Lukas pointed out that the first integration produces terms of the form x Sin[x], which were mishandled by the original rules. (See edit history, if curious.) I changed some things around a little. We have to Expand the result of the first integration before doing the second integration. Overall the speed is actually improved by a few seconds (was ~13, now ~9).

Here is a set of rules that handles a linear combination of sine/cosine functions and functions of the form x Sin[a x + b] and x Cos[a x + b], where a, b are constants and x is a variable. TrigReduce will convert the integrand comm00[t1, t2, tg] into such a form. The integrand is so large that I wanted to do some checking ahead of time. The function validQ[coeff, arg, v] checks that a term has a coefficient is free of the variable of integration v and that the argument of the trigonometric function arg is a linear polynomial in v.

validQ[coeff___, arg_, v_] := FreeQ[{coeff}, v] && Exponent[arg, v] == 1;
trigInt[v_, a_, b_] := {
   integrand_ /; FreeQ[integrand, v] :> (b - a) integrand,       (*constant rule*)
   integrand_Plus :> Replace[integrand, trigInt[v, a, b], 1],    (*addition rule*)
   coeff___ *v*Sin[arg_] /; validQ[coeff, arg, v] :>             (*v sin v rules*)
      coeff/Coefficient[arg, v] * (First @
      Differences[-v*Cos[arg] + 1/Coefficient[arg, v]*Sin[arg] /. {{v -> a}, {v -> b}}]),
  coeff___ *v*Cos[arg_] /; validQ[coeff, arg, v] :> 
   coeff/Coefficient[arg, v] * (First @
      Differences[ v*Sin[arg] + 1/Coefficient[arg, v]*Cos[arg] /. {{v -> a}, {v -> b}}]),
  coeff___ *Sin[arg_] /; validQ[coeff, arg, v] :>                (*sin/cos rules*)
   coeff/Coefficient[arg, v] * (First @ Differences[-Cos[arg] /. {{v -> a}, {v -> b}}]),
  coeff___ *Cos[arg_] /; validQ[coeff, arg, v] :> 
   coeff/Coefficient[arg, v] * (First @ Differences[Sin[arg] /. {{v -> a}, {v -> b}}]),
  integrand_ :> Inactive[Integrate][integrand, {v, a, b}]};      (*failure rule*)

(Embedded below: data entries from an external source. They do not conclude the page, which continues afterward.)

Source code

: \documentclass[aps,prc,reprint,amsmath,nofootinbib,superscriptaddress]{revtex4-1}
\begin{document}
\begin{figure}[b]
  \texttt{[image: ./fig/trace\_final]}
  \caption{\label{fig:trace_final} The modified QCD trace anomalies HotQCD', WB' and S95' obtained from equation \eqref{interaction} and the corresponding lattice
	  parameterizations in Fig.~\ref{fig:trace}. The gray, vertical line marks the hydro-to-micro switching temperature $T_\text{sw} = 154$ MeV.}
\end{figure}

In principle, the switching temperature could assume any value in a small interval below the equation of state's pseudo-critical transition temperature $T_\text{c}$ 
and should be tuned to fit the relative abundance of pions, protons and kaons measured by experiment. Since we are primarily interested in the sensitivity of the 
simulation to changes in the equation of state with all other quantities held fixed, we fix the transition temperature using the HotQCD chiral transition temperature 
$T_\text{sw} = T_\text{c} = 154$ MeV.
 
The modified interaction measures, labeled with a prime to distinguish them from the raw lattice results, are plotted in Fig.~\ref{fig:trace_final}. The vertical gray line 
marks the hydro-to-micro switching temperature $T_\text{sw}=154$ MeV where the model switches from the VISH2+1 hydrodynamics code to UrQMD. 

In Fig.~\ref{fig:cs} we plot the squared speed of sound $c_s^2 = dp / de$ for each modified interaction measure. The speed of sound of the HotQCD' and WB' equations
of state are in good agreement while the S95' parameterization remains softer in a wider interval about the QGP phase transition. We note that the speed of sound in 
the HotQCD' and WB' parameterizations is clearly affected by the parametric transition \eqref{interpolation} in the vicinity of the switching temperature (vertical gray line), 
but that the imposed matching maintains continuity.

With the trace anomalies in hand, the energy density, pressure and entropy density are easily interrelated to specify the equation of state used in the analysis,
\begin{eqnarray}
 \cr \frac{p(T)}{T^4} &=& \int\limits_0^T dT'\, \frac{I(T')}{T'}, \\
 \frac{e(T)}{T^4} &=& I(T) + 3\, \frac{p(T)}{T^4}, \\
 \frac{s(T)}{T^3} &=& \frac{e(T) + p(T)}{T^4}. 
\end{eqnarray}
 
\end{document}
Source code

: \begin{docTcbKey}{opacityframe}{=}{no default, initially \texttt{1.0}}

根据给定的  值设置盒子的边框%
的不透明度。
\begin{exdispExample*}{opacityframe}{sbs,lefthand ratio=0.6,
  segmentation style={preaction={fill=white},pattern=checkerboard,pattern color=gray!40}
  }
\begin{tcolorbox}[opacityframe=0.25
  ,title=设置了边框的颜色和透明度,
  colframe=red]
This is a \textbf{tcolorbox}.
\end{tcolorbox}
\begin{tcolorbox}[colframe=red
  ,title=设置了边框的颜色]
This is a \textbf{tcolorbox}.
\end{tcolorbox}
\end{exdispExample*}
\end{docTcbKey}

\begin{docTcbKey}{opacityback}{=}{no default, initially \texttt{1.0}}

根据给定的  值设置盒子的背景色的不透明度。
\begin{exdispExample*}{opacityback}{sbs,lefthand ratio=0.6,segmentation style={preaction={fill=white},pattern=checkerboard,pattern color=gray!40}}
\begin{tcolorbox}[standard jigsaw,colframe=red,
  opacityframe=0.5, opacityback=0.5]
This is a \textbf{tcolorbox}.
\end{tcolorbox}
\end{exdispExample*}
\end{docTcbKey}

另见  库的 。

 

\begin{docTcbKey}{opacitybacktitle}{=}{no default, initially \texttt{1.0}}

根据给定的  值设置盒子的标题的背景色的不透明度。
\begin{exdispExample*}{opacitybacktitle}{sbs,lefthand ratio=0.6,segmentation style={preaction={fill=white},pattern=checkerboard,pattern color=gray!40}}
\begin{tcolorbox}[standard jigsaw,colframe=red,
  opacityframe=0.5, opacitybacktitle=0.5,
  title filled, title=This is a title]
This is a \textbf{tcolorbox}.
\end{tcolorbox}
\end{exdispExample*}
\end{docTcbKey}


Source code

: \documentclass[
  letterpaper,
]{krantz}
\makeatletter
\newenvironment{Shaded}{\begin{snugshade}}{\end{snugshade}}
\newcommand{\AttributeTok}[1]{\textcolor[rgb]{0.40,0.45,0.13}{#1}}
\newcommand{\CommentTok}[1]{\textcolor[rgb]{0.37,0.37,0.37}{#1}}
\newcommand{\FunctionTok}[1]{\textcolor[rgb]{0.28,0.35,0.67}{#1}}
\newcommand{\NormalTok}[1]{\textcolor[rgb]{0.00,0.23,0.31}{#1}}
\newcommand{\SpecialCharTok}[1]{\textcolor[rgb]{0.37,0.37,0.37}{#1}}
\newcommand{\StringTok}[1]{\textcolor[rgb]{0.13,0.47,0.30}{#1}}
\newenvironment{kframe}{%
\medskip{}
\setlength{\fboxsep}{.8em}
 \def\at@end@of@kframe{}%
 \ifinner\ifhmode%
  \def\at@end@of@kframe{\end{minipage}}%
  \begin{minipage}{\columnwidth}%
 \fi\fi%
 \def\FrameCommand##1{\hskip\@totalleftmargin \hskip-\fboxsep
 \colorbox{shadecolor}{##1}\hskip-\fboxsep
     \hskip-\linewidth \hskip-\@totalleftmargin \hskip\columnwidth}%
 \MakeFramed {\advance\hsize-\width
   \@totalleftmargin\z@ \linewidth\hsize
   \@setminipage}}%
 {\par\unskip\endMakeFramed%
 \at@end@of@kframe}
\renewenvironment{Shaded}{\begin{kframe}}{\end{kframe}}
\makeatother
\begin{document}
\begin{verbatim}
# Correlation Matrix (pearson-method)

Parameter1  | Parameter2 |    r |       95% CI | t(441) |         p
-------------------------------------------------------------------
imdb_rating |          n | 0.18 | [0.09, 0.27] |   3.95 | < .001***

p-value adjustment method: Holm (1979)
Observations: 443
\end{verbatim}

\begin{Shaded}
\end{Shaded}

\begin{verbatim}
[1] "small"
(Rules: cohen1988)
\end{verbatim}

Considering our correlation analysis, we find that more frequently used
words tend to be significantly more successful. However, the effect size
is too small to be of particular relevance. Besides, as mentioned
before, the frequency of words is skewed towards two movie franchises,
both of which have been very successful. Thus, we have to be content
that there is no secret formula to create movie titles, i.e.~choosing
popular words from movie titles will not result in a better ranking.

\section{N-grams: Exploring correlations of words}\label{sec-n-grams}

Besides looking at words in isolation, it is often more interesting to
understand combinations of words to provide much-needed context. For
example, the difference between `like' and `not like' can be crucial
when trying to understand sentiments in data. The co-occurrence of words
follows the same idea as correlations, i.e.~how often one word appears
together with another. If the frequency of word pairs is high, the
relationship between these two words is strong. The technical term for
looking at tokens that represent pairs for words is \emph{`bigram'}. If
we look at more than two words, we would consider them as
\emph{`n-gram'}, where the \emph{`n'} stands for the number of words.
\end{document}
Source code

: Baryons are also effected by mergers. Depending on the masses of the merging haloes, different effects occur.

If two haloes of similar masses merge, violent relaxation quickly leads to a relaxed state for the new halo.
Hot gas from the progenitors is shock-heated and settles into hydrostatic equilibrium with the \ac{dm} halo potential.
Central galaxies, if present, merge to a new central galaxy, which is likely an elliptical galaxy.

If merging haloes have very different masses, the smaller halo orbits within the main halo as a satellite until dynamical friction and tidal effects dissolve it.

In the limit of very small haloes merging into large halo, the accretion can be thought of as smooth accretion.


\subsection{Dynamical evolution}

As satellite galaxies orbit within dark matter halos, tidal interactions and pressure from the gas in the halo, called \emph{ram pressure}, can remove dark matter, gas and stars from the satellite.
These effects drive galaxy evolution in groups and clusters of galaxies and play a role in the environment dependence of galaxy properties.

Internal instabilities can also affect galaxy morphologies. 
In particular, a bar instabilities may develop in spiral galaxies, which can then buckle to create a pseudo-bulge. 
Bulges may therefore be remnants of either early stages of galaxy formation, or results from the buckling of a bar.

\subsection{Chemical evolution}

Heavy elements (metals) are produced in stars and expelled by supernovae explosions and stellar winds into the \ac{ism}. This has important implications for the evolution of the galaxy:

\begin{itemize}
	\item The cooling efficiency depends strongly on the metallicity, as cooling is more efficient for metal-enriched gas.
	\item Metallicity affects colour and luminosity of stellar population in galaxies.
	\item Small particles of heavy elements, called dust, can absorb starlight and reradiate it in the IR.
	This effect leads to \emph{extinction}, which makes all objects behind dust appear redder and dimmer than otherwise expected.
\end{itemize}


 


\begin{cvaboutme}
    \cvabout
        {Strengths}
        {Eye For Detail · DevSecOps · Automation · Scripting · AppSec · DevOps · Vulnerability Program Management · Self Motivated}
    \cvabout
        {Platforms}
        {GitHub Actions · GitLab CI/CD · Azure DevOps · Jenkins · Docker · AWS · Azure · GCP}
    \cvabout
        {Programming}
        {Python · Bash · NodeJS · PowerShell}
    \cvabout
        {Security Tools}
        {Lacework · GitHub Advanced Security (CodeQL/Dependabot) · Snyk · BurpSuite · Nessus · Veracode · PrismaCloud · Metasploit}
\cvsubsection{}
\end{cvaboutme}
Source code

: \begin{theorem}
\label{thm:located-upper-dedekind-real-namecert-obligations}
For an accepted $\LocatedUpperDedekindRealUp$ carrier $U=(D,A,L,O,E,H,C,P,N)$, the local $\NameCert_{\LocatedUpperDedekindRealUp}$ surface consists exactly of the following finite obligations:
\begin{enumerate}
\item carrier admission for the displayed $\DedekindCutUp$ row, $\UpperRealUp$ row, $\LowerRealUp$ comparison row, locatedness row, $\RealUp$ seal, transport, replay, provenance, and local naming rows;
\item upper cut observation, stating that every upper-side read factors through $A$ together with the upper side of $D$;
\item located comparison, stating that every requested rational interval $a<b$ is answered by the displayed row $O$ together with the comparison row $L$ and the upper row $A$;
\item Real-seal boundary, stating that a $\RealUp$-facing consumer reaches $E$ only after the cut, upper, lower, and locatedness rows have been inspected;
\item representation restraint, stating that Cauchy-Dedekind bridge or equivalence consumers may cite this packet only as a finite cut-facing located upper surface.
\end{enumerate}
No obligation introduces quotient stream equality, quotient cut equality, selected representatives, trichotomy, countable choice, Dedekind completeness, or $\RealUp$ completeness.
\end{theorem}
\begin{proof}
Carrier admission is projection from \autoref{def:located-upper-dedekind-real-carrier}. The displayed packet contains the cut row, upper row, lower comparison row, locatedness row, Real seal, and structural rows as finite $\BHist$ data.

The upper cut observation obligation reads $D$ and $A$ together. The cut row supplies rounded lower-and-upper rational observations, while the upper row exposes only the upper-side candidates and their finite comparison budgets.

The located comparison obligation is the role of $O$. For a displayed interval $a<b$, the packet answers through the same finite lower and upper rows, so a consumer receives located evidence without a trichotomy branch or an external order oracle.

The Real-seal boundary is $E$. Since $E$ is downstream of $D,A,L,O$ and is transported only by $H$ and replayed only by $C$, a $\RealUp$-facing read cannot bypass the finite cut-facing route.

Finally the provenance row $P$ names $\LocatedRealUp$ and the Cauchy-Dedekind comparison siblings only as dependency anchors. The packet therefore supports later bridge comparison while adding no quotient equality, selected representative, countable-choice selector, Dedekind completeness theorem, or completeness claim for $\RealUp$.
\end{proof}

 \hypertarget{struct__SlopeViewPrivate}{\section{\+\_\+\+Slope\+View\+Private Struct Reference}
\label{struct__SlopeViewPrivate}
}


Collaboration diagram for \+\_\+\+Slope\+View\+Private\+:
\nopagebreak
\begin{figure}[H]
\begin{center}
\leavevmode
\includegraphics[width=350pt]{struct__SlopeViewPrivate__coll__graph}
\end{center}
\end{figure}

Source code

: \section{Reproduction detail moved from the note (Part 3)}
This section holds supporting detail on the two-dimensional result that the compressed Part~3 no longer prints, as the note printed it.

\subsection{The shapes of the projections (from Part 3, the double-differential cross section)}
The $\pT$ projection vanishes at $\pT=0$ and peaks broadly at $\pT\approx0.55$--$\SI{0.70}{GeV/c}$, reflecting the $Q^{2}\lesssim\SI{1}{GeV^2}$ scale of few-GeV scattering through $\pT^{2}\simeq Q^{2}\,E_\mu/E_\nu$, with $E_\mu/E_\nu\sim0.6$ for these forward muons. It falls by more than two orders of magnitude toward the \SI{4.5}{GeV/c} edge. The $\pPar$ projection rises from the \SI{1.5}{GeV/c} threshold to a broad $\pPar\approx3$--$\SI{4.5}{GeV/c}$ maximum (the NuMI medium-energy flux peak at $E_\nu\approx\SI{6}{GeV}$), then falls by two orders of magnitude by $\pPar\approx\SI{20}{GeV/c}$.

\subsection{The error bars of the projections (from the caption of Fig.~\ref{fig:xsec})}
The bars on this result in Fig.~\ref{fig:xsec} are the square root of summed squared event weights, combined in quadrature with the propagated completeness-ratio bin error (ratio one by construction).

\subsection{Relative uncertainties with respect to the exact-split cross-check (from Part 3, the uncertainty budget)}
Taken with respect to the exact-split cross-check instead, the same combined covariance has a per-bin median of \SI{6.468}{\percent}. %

TrigReduce@comm00[t1, t2, tg] itself about 5.6 sec. and produces 8443 terms, but applying the rules is rather fast relative to Integrate.

int3 = Expand[
     TrigReduce@comm00[t1, t2, tg] /. trigInt[t1, 0, t2]
     ] /. trigInt[t2, 0, tg]; // AbsoluteTiming
(* {9.093579, Null} *)

Check that all terms were integrated:

FreeQ[int, t1 | t2]
(* True *)

Check that it agrees with Lukas' version of these rules:

(* re-execute Lukas's definition of trigInt *)
intL = TrigReduce@comm00[t1,t2,tg] /. trigInt[t1, 0, t2] /. trigInt[t2, 0, tg]; // AbsoluteTiming
Expand[intL - int]
(*  {15.393432, Null}  *)
(*  0  *)

The integral has a lot of terms. Simplifying it might take as long as Integrate. I do not have a good idea how verify the solution further.

Length[int]
Length @ Expand[int]
(* 12898, 197904 *)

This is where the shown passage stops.